Exercise objective | Reading the listing that follows, count the lines where "firebase" appears, and answer with only that count.

Records |

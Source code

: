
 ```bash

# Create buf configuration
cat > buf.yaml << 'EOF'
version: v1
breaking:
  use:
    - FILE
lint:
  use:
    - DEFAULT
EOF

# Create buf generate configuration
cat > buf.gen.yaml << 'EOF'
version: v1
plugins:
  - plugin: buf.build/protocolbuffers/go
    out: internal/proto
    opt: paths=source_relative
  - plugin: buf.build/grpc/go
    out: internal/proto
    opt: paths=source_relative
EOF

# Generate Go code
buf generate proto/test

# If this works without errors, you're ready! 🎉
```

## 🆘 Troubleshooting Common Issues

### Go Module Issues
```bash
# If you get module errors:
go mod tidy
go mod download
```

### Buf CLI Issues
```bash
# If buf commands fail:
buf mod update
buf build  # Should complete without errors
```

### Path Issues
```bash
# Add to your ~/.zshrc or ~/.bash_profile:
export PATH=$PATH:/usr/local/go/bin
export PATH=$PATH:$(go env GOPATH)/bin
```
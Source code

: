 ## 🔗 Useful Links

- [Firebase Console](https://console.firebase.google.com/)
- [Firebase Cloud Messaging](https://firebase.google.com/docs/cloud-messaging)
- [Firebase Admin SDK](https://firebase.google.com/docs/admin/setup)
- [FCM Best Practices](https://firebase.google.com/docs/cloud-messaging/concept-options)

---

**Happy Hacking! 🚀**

* * *

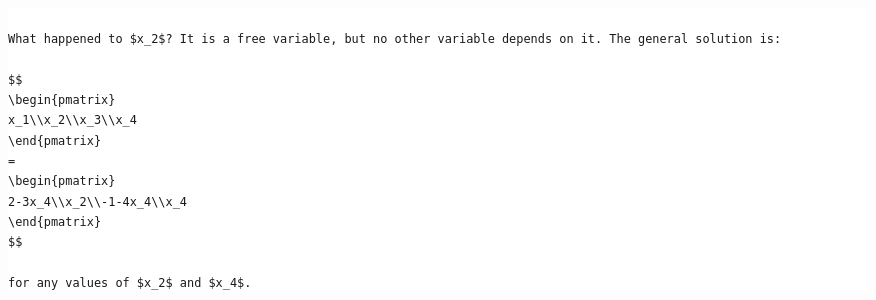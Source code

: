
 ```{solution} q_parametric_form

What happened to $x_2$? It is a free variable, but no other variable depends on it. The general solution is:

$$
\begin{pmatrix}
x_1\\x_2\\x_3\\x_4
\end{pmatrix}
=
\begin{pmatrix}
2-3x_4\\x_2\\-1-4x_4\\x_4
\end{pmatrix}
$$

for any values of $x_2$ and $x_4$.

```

Task answer | 4